> _REQUIREMENT_
Reproduce exactly the lines of the material beneath, from the line that contains "1. [中国男篮世预赛不敌澳大利亚]" to the line that contains "1. [老凤祥董事长石力华辞任]", both included, and no other lines.

> _INPUT RECORDS_
______

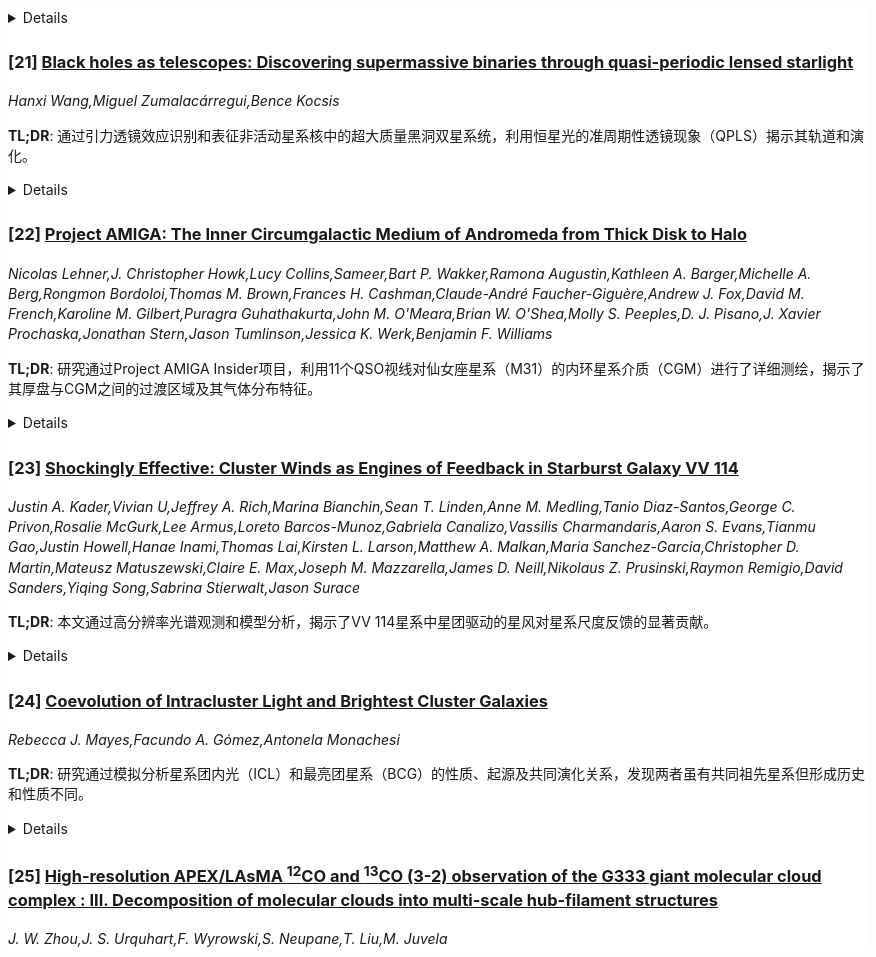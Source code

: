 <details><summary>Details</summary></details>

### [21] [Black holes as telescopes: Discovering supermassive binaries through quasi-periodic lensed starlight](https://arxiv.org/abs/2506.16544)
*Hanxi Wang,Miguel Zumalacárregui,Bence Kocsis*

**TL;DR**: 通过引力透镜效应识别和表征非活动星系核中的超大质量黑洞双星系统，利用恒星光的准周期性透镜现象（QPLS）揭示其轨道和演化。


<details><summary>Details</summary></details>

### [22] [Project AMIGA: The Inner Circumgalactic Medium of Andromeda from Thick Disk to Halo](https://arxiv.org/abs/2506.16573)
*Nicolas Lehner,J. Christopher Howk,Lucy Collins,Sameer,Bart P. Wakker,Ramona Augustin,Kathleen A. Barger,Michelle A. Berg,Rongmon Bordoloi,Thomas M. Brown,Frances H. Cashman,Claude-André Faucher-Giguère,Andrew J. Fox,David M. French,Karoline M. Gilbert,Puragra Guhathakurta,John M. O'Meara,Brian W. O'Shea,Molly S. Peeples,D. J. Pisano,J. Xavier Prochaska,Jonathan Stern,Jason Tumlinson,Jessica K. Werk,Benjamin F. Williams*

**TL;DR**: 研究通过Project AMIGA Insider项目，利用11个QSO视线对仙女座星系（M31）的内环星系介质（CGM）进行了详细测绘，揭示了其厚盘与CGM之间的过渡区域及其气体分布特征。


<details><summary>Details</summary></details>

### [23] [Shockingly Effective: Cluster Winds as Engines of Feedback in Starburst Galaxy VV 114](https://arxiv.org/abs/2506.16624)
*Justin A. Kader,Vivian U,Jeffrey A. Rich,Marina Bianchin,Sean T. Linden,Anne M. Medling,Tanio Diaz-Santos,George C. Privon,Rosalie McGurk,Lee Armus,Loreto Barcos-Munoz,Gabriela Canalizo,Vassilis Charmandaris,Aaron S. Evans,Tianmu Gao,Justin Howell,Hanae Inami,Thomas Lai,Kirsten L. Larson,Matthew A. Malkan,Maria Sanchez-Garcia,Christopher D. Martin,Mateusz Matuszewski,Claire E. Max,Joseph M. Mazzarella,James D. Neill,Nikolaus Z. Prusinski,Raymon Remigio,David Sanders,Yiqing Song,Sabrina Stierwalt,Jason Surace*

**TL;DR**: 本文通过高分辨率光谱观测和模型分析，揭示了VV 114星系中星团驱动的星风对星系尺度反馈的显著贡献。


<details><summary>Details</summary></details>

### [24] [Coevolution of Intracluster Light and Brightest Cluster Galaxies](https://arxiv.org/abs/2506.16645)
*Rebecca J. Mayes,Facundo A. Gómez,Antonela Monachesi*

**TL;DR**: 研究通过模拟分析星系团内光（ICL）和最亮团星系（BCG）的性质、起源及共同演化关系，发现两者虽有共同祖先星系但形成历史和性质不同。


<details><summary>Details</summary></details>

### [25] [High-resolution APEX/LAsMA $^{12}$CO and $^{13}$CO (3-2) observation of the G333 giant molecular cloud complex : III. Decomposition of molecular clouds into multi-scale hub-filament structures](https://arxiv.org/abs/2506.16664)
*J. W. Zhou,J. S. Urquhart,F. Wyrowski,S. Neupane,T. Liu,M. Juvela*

______

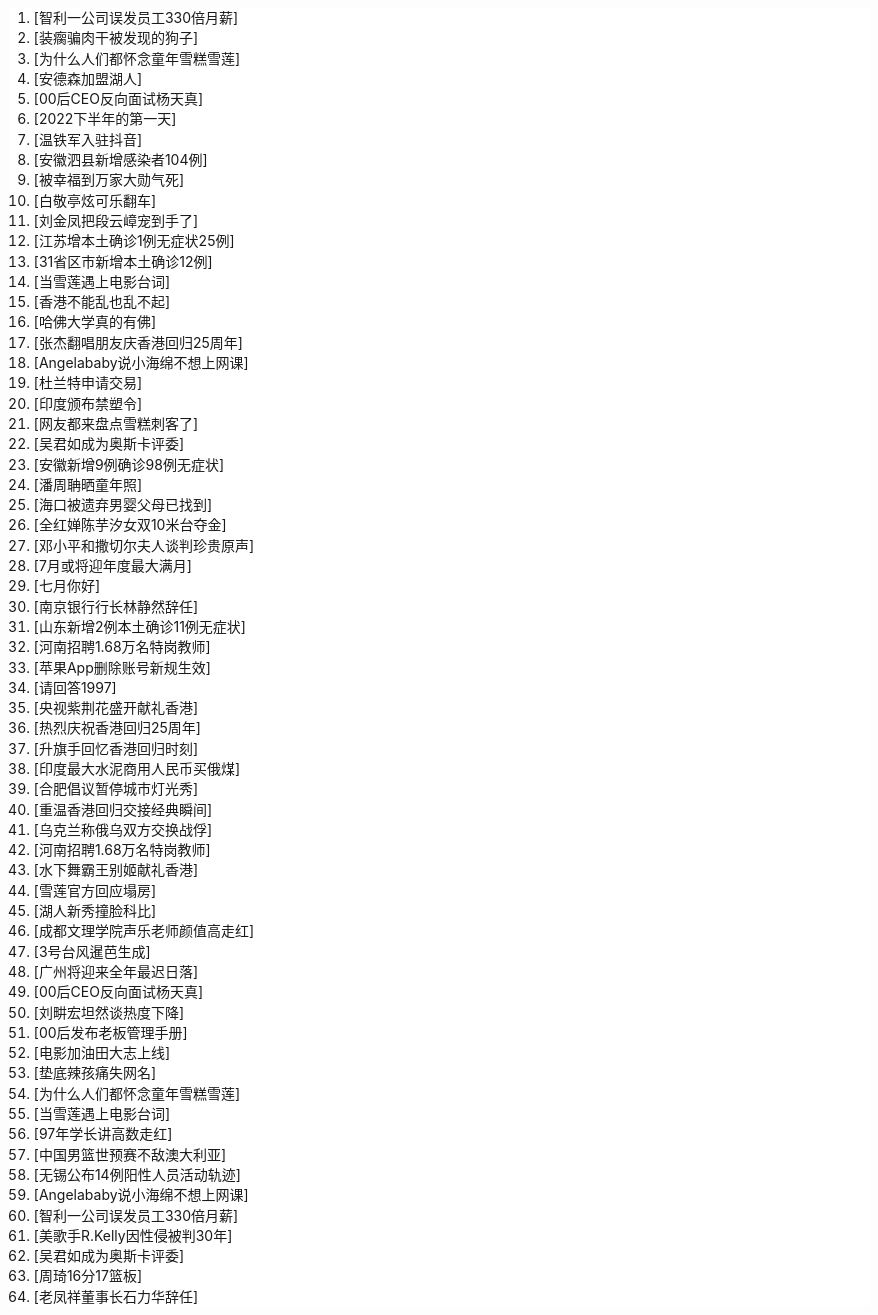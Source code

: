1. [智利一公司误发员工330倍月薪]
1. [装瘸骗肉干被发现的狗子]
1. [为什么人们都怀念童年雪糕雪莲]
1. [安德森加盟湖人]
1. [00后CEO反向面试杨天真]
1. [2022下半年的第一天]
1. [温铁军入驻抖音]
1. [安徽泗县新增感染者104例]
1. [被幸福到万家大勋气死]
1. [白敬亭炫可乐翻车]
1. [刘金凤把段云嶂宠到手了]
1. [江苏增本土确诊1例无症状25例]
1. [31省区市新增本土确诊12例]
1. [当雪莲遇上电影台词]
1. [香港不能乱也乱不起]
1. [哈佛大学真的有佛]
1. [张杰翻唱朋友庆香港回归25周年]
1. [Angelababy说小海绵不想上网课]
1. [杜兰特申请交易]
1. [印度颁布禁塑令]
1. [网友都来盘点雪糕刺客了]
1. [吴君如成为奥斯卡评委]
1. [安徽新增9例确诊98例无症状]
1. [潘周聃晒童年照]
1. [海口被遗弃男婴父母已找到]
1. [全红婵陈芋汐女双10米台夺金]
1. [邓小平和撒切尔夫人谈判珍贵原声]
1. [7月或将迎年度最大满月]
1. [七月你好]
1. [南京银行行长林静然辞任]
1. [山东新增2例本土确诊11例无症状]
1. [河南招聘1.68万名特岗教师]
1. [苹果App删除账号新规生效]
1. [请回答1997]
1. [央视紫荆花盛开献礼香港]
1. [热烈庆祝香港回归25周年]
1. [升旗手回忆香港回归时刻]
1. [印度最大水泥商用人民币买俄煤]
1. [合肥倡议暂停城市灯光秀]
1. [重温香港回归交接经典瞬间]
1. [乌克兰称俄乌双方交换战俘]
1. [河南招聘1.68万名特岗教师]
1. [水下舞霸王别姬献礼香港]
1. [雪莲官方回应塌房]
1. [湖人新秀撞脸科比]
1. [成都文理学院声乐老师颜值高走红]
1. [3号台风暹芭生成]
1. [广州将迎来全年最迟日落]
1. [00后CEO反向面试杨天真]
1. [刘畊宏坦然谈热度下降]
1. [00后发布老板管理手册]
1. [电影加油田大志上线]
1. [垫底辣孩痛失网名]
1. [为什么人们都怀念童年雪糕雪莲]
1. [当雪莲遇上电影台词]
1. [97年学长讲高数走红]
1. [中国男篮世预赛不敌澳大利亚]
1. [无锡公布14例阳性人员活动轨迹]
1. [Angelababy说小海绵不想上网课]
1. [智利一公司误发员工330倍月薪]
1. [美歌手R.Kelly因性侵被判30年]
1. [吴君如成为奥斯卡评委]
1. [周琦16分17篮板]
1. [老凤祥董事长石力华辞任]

______

> _OUTPUT FOR THIS TASK_
1. [中国男篮世预赛不敌澳大利亚]
1. [无锡公布14例阳性人员活动轨迹]
1. [Angelababy说小海绵不想上网课]
1. [智利一公司误发员工330倍月薪]
1. [美歌手R.Kelly因性侵被判30年]
1. [吴君如成为奥斯卡评委]
1. [周琦16分17篮板]
1. [老凤祥董事长石力华辞任]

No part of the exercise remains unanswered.